» **Goal of the exercise**
Set out exactly, line by line, the stretch of data below that begins at the line containing "## 为什么React引入JSX" and ends at the line containing "- 捕获特性：函数组件具有值捕获特性", with both ends kept.
[Working data — start]
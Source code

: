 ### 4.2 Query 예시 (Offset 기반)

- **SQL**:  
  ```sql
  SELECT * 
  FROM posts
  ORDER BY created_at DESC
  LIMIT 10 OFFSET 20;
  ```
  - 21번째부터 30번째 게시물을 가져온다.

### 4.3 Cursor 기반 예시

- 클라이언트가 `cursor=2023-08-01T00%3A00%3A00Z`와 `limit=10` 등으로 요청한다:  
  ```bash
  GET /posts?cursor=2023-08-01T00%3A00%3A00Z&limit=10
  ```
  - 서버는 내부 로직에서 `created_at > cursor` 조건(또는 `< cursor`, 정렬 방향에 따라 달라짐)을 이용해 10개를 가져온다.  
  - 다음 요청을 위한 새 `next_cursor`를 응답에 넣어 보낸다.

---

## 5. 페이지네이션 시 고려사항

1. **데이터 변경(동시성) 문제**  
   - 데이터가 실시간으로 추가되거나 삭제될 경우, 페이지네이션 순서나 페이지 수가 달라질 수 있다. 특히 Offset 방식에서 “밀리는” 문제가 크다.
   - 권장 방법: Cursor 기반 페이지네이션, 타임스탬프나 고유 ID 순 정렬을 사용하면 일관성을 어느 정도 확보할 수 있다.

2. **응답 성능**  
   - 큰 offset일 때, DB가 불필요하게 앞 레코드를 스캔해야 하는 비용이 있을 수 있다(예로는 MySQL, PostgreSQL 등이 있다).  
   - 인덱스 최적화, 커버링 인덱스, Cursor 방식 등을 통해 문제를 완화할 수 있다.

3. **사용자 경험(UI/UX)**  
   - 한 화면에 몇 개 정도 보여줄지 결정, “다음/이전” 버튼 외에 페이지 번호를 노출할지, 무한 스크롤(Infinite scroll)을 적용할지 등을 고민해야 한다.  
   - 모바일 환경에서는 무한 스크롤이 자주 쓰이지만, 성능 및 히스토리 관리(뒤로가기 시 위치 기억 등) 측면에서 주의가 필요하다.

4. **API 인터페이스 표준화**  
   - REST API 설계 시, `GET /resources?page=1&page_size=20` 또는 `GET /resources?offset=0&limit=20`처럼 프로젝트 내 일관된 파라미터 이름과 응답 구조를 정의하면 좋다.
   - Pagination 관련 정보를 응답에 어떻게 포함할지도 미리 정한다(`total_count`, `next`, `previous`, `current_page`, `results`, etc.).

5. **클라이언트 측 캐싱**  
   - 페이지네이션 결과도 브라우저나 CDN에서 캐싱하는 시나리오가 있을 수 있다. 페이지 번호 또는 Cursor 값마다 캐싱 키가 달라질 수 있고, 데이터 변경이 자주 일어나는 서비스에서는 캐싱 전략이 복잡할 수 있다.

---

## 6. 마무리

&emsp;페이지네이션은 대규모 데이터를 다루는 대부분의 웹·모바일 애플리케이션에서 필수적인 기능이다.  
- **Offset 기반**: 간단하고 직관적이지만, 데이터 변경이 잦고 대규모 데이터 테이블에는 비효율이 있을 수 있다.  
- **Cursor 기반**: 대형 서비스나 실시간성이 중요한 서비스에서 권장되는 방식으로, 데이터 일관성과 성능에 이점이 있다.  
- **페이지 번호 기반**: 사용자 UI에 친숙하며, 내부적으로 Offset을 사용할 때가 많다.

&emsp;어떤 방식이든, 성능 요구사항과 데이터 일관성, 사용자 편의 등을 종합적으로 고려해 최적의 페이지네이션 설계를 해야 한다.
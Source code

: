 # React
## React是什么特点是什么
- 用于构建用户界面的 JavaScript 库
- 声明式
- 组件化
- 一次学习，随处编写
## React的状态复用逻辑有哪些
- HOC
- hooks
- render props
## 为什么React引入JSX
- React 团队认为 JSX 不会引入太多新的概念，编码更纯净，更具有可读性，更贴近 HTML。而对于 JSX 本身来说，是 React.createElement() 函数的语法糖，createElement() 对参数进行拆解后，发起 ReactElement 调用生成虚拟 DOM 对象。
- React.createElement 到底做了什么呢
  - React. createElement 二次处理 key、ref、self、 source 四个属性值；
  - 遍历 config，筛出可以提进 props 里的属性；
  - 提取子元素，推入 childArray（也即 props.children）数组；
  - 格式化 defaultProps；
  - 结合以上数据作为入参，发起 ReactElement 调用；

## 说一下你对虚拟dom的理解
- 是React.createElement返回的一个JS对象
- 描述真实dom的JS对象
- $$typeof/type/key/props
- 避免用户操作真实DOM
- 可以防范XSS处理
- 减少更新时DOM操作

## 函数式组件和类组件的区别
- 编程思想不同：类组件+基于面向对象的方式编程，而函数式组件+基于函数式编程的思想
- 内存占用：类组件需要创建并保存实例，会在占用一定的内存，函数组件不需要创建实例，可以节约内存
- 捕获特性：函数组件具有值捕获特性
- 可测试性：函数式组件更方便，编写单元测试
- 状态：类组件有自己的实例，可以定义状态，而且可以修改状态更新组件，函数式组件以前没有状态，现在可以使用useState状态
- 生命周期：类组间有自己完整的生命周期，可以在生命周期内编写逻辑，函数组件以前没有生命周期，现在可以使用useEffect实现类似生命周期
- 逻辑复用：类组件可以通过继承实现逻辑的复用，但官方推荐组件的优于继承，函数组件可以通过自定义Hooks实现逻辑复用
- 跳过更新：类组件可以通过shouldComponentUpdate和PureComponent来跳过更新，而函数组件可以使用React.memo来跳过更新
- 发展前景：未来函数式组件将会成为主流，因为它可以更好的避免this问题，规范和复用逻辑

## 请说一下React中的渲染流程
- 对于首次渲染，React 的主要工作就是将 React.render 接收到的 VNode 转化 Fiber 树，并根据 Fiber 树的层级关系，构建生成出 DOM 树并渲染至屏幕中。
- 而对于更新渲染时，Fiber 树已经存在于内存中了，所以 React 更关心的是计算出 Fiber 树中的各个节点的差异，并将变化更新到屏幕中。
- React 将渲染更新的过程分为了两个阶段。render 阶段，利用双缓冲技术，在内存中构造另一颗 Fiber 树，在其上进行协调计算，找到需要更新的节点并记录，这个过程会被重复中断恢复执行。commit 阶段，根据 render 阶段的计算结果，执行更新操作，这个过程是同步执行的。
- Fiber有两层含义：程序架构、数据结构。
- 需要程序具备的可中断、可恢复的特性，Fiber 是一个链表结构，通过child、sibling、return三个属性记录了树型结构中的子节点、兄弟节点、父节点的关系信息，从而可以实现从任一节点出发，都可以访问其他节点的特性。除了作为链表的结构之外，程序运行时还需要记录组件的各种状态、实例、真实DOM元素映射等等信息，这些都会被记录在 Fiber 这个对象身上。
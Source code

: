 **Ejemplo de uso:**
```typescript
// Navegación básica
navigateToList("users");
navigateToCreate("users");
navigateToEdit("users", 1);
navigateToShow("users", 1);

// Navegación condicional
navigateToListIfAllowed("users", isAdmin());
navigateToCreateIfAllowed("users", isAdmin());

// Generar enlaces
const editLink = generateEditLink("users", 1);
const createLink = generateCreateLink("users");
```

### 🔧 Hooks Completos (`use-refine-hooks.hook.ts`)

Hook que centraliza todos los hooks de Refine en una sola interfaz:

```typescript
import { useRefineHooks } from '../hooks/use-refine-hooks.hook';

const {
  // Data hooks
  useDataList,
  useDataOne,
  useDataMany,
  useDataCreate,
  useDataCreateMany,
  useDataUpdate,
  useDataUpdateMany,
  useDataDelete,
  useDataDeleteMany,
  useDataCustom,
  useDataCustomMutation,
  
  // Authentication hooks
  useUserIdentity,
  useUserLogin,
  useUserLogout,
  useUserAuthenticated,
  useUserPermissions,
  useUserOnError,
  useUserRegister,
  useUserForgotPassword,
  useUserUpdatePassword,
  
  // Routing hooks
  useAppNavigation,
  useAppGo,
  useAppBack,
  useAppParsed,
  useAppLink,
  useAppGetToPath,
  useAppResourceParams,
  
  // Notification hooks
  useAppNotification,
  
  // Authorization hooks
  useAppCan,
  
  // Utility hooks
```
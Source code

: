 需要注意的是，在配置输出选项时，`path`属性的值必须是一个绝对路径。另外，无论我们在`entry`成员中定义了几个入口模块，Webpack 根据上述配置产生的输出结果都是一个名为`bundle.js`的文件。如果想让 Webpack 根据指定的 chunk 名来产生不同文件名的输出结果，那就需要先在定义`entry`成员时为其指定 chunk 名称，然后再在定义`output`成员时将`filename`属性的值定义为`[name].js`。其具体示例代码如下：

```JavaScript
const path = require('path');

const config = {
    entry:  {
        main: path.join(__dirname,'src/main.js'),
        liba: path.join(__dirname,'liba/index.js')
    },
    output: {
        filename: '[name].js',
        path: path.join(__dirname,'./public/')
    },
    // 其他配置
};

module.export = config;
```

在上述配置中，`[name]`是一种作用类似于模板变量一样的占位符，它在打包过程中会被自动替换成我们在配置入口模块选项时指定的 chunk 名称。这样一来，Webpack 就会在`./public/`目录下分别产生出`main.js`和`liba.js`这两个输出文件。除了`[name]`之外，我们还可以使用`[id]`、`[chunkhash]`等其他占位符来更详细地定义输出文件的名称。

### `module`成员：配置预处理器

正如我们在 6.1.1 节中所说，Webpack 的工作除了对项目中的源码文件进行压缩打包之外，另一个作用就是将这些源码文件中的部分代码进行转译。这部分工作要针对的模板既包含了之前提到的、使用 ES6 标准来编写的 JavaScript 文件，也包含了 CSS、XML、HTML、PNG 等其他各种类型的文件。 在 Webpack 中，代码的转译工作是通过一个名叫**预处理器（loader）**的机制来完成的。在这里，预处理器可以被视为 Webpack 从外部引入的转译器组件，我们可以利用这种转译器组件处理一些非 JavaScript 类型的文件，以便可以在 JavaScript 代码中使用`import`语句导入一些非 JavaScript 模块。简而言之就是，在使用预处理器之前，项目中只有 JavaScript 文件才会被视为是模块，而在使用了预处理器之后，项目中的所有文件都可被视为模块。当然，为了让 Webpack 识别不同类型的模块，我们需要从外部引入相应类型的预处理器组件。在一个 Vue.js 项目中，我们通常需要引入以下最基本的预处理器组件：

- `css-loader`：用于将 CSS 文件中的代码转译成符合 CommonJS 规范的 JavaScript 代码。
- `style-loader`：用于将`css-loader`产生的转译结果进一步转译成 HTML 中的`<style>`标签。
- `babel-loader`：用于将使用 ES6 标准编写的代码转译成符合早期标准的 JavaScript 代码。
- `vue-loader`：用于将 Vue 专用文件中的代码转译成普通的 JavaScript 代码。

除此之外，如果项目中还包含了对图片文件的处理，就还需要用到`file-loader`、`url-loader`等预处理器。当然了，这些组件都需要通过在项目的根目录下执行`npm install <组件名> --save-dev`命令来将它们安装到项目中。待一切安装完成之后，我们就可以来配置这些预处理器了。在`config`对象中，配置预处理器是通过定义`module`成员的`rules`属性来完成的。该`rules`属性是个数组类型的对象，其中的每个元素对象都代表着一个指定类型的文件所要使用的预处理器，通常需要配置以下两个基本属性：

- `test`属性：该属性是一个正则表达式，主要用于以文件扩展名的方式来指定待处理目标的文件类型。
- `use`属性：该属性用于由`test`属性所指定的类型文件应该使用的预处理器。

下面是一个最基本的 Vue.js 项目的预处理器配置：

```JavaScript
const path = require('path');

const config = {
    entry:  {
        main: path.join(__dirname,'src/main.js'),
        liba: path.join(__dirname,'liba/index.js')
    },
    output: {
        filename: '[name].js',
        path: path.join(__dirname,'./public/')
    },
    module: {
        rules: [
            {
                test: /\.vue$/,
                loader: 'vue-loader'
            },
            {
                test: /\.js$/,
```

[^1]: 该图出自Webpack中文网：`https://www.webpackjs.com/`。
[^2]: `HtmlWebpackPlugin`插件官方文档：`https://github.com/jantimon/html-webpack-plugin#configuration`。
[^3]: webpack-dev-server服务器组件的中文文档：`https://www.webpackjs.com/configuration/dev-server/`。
[Working data — finish]
» **Your response**
## 为什么React引入JSX
- React 团队认为 JSX 不会引入太多新的概念，编码更纯净，更具有可读性，更贴近 HTML。而对于 JSX 本身来说，是 React.createElement() 函数的语法糖，createElement() 对参数进行拆解后，发起 ReactElement 调用生成虚拟 DOM 对象。
- React.createElement 到底做了什么呢
  - React. createElement 二次处理 key、ref、self、 source 四个属性值；
  - 遍历 config，筛出可以提进 props 里的属性；
  - 提取子元素，推入 childArray（也即 props.children）数组；
  - 格式化 defaultProps；
  - 结合以上数据作为入参，发起 ReactElement 调用；

## 说一下你对虚拟dom的理解
- 是React.createElement返回的一个JS对象
- 描述真实dom的JS对象
- $$typeof/type/key/props
- 避免用户操作真实DOM
- 可以防范XSS处理
- 减少更新时DOM操作

## 函数式组件和类组件的区别
- 编程思想不同：类组件+基于面向对象的方式编程，而函数式组件+基于函数式编程的思想
- 内存占用：类组件需要创建并保存实例，会在占用一定的内存，函数组件不需要创建实例，可以节约内存
- 捕获特性：函数组件具有值捕获特性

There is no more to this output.